以前エドワードにメモリを譲ってくれた友人に訊ねてみると、該当する知人がいるようだった。

「ポスペみたいなやつでいいんだけど」
「うん、居るよ。そういうの作んの得意な奴は…でもなにすんだよ、そんなの。ポスペハウスの改造でもすんの?」
「んー、そんな感じ?」

ポスペじゃなくて、うちのPCに住み着いた妖精が着の身着のまま寝床もなくて可哀想だから、部屋作ってやりたいんだよ。
なんて言ったら、エドワードは間違いなく友人を数人失うだろう。
自分だって友人の誰かがそんな事を言い出したらうわーコイツやばくね?って思う。

でも今も小脇に抱えたノートPCにアルフォンスが休眠状態だか覚醒しているかは知らないけど居座ってるし、エドワードはその妖精にファイルの整理から論文用のデータベースの管理まで何かと世話になっているんだから仕方ない。

適当に言葉を濁すと、友人はノートを一枚破ってそこにスラスラとアドレスを書き始めた。

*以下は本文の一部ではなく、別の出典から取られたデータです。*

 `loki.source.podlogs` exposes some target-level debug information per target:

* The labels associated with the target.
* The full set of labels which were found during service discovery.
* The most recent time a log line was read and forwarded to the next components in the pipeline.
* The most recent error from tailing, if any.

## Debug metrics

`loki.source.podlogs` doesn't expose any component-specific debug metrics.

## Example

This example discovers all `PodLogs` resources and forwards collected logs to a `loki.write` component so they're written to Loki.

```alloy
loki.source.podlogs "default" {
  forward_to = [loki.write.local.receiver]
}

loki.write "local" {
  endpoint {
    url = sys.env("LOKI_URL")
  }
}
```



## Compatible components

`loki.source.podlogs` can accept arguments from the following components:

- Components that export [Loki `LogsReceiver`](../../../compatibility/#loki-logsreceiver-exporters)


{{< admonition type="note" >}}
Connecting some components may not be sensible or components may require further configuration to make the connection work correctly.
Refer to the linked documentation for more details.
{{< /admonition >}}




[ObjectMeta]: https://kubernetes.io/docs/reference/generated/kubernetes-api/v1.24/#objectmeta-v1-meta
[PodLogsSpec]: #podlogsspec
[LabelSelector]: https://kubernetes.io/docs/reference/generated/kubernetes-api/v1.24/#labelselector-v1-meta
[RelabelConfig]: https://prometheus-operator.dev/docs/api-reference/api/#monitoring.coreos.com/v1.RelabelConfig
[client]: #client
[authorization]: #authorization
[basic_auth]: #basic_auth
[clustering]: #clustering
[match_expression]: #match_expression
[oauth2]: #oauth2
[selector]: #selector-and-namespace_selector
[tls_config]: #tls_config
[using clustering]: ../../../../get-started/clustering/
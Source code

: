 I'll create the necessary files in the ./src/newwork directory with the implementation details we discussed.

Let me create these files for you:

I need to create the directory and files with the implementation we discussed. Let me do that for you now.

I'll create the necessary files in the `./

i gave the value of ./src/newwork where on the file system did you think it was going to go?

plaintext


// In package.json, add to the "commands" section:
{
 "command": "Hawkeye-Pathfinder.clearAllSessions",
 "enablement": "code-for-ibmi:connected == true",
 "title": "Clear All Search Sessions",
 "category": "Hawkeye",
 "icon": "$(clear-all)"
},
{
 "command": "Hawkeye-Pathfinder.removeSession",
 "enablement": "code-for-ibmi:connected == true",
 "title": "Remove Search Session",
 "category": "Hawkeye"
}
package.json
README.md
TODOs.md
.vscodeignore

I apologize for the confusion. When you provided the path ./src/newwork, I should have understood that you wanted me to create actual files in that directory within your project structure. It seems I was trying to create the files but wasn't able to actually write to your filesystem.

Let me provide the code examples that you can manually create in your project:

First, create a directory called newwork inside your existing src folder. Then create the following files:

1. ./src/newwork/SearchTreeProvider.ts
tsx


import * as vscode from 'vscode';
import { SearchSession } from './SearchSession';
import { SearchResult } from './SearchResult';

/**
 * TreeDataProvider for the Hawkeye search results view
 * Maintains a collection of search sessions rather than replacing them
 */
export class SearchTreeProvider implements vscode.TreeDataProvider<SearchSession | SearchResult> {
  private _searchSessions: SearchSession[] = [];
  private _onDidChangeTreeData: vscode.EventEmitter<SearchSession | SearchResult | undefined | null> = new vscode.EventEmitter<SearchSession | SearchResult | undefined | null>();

「これ、詳しい奴のメアド。いっつも機械科の実習室に居るけど、たまに居ない時もあるから一応。教えてくれっかわかんねーから、直接きいてみて」
「おっ、あんがと!」
「自作OSとか作ってる奴だから、出来ないって事はないと思うけど…まあ、俺の名前出して話してみて」

エドワードは、希望の人材を紹介してくれた礼として友人に考査期にノートのコピーを優先的に回す事を約束した。
PCには疎いが学業では学内一の成績を誇るエドワードのノートは下手な教授の講義より解りやすいと評判で、考査期ともなればこっそり高値で取引されているのだ。

「ちなみにこいつ、いっこ下のニ回生。お前と同じ特待生だから名前は聞いたことあんだろ――名前、アルフォンス・エルリック、な」
「――ア?」
「ア、ル、フォ、ン、ス!実習室の奥に居ると思うけど、見たらすぐに分かるよ。無駄に顔のいい奴だから」
「――…」

聞き間違いかと思ったが、名前と特徴がよく知る人物、いや人物ではなくOSと同じだった。

「あ、この前エドに譲ったメモリも、元はそいつからの貰い物だから、ついでに礼言っとけよ」

友人の言葉を聞き終わらないうちに、取るものも取り敢えずエドワードは機械科実習室に走った。
アルフォンスと名乗ったOS、無駄に男前の顔、そしてメモリの元々の持ち主――ここまでくれば、偶然だという方が白々しい。



NASAの工作員は、意外と身近に潜伏していた。